Fan Zhuangyuan, Loo Becky P Y
Department of Geography, University of Hong Kong, School of Geography and Environment, Jiangxi Normal University, Nanchang, China.
Comput Urban Sci. 2021;1(1):26. doi: 10.1007/s43762-021-00024-9. Epub 2021 Nov 27.

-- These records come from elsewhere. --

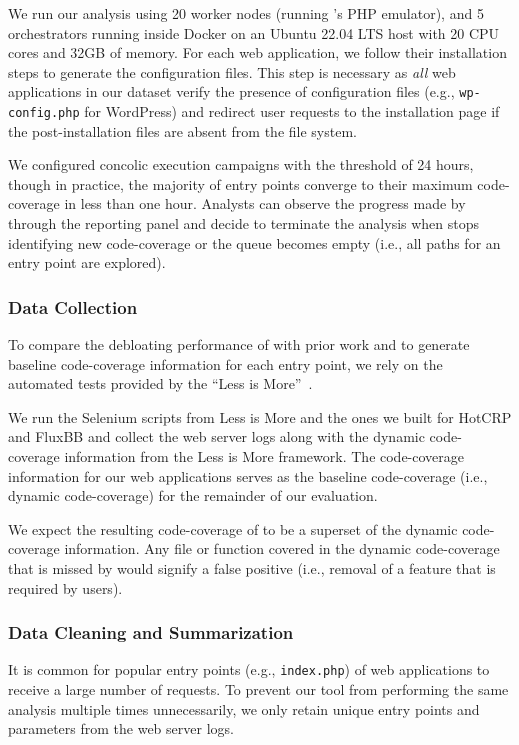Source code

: We run our analysis using 20 worker nodes (running \animatedead{}'s PHP emulator), and 5 orchestrators running inside Docker on an Ubuntu 22.04 LTS host with 20 CPU cores and 32GB of memory. 
For each web application, we follow their installation steps to generate the configuration files. 
This step is necessary as \emph{all} web applications in our dataset verify the presence of configuration files (e.g., \texttt{wp-config.php} for WordPress) and redirect user requests to the installation page if the post-installation files are absent from the file system. 

We configured concolic execution campaigns with the threshold of 24 hours, though in practice, the majority of entry points converge to their maximum code-coverage in less than one hour. 
Analysts can observe the progress made by \animatedead{} through the reporting panel and decide to terminate the analysis when \animatedead{} stops identifying new code-coverage or the queue becomes empty (i.e., all paths for an entry point are explored). 

\subsubsection*{Data Collection} 
To compare the debloating performance of \animatedead{} with prior work and to generate baseline code-coverage information for each entry point, we rely on the automated tests provided by the ``Less is More''~\cite{azad2019less}. 

We run the Selenium scripts from Less is More and the ones we built for HotCRP and FluxBB and collect the web server logs along with the dynamic code-coverage information from the Less is More framework. 
The code-coverage information for our web applications serves as the baseline code-coverage (i.e., dynamic code-coverage) for the remainder of our evaluation. 

We expect the resulting code-coverage of \animatedead{} to be a superset of the dynamic code-coverage information. 
Any file or function covered in the dynamic code-coverage that is missed by \animatedead{} would signify a false positive (i.e., removal of a feature that is required by users). 

\subsubsection*{Data Cleaning and Summarization} 
It is common for popular entry points (e.g., \texttt{index.php}) of web applications to receive a large number of requests. 
To prevent our tool from performing the same analysis multiple times unnecessarily, we only retain unique entry points and parameters from the web server logs. 

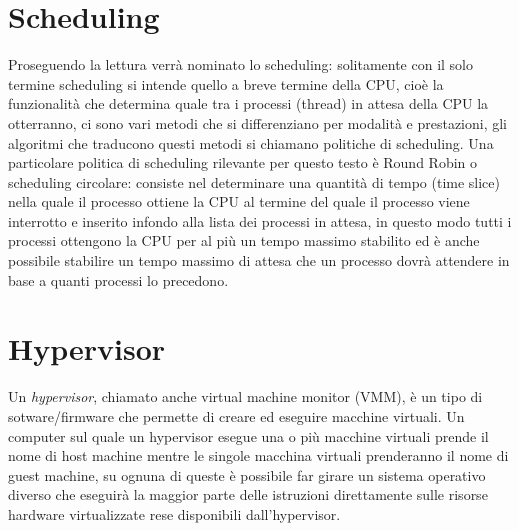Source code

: \section{Scheduling}
Proseguendo la lettura verrà nominato lo scheduling: solitamente con il solo termine scheduling si intende quello a breve termine della CPU, cioè la funzionalità che determina quale tra i processi (thread) in attesa della CPU la otterranno, ci sono vari metodi che si differenziano per modalità e prestazioni, gli algoritmi che traducono questi metodi si chiamano politiche di scheduling.
Una particolare politica di scheduling rilevante per questo testo è Round Robin o scheduling circolare: consiste nel determinare una quantità di tempo (time slice) nella quale il processo ottiene la CPU al termine del quale il processo viene interrotto e inserito infondo alla lista dei processi in attesa, in questo modo tutti i processi ottengono la CPU per al più un tempo massimo stabilito ed è anche possibile stabilire un tempo massimo di attesa che un processo dovrà attendere in base a quanti processi lo precedono.

\section{Hypervisor}
Un \textit{hypervisor}, chiamato anche virtual machine monitor (VMM), è un tipo di sotware/firmware che permette di creare ed eseguire macchine virtuali. Un computer sul quale un hypervisor esegue una o più macchine virtuali prende il nome di host machine mentre le singole macchina virtuali prenderanno il nome di guest machine, su ognuna di queste è possibile far girare un sistema operativo diverso che eseguirà la maggior parte delle istruzioni direttamente sulle risorse hardware virtualizzate rese disponibili dall'hypervisor.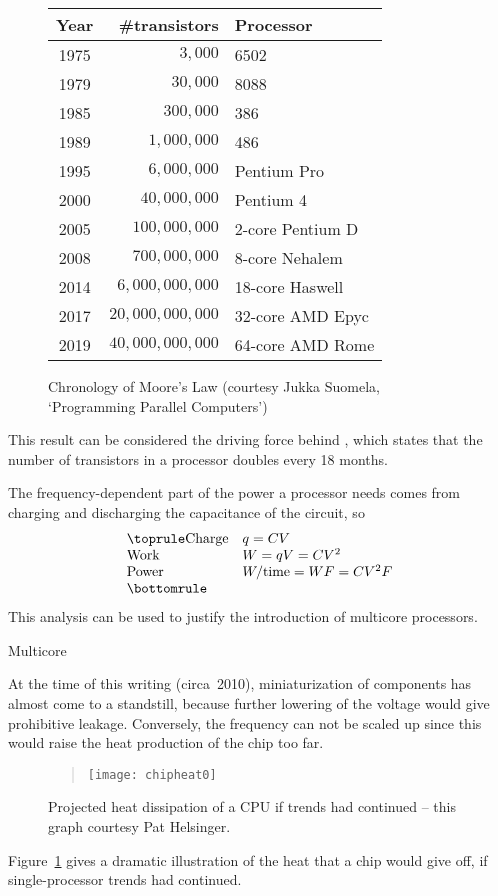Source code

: \begin{wrapfigure}{r}{3in}
\begin{tabular}{crl}
\toprule
Year&\#transistors&Processor\\
\midrule
1975 & $3, 000$ & 6502 \\
1979 & $30, 000$ & 8088 \\
1985 & $300, 000$ & 386 \\
1989 & $1, 000, 000$ & 486 \\
1995 & $6, 000, 000$ & Pentium Pro \\
2000 & $40, 000, 000$ & Pentium 4 \\
2005 & $100, 000, 000$ & 2-core Pentium D \\
2008 & $700, 000, 000$ & 8-core Nehalem \\
2014 & $6, 000, 000, 000$ & 18-core Haswell \\
2017 & $20, 000, 000, 000$ & 32-core AMD Epyc \\
2019 & $40, 000, 000, 000$ & 64-core AMD Rome \\
\bottomrule
\end{tabular}
Chronology of Moore's Law (courtesy Jukka Suomela, `Programming Parallel Computers')
\end{wrapfigure}
%
This result can be considered
the driving force behind ,
which states that the number of transistors in a processor
doubles every 18 months.

The frequency-dependent part of the power a processor needs
comes from charging and discharging the capacitance of the circuit, so
\begin{equation}
\begin{array}{ll} \toprule
\hbox{Charge}&q=CV\\
\hbox{Work}&W=qV=CV^2\\
\hbox{Power}&W/\hbox{time}=WF=CV^2F \\ \bottomrule
\end{array}
\label{eq:power}
\end{equation}
This analysis can be used to justify the introduction of multicore processors.

 {Multicore}

At the time of this writing (circa~2010), miniaturization of
components has almost come to a standstill, because further lowering
of the voltage would give prohibitive leakage. Conversely, the
frequency can not be scaled up since this would raise the heat
production of the chip too far. 
%
\begin{figure}[ht]
  \begin{quote}
  \texttt{[image: chipheat0]}
  \end{quote}
  \caption{Projected heat dissipation of a CPU if trends had
    continued -- this graph courtesy Pat Helsinger.}
  \label{fig:chipheat}
\end{figure}
%
Figure~\ref{fig:chipheat} gives a dramatic illustration of the heat
that a chip would give off, if single-processor trends had
continued.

Ongoing efforts among cities to reinvigorate streets have encouraged innovations in using smart data to understand pedestrian activities. Empowered by advanced algorithms and computation power, data from smartphone applications, GPS devices, video cameras, and other forms of sensors can help better understand and promote street life and pedestrian activities. Through adopting a pedestrian-oriented and place-based approach, this paper reviews the major environmental components, pedestrian behavior, and sources of smart data in advancing this field of computational urban science. Responding to the identified research gap, a case study that hybridizes different smart data to understand pedestrian jaywalking as a reflection of urban spaces that need further improvement is presented. Finally, some major research challenges and directions are also highlighted.
城市为振兴街道所做的持续努力,推动了利用智能数据理解行人活动方面的创新。借助先进算法和计算能力,来自智能手机应用程序、全球定位系统设备、摄像机及其他形式传感器的数据,有助于更好地理解和促进街道生活及行人活动。本文采用以行人为导向、基于场所的方法,回顾了推进这一计算城市科学领域的主要环境要素、行人行为及智能数据来源。针对已识别的研究空白,本文呈现了一个案例研究,该研究将不同的智能数据进行整合,以理解行人乱穿马路现象,将其作为城市空间有待进一步改善的一种反映。最后,还强调了一些主要的研究挑战和方向。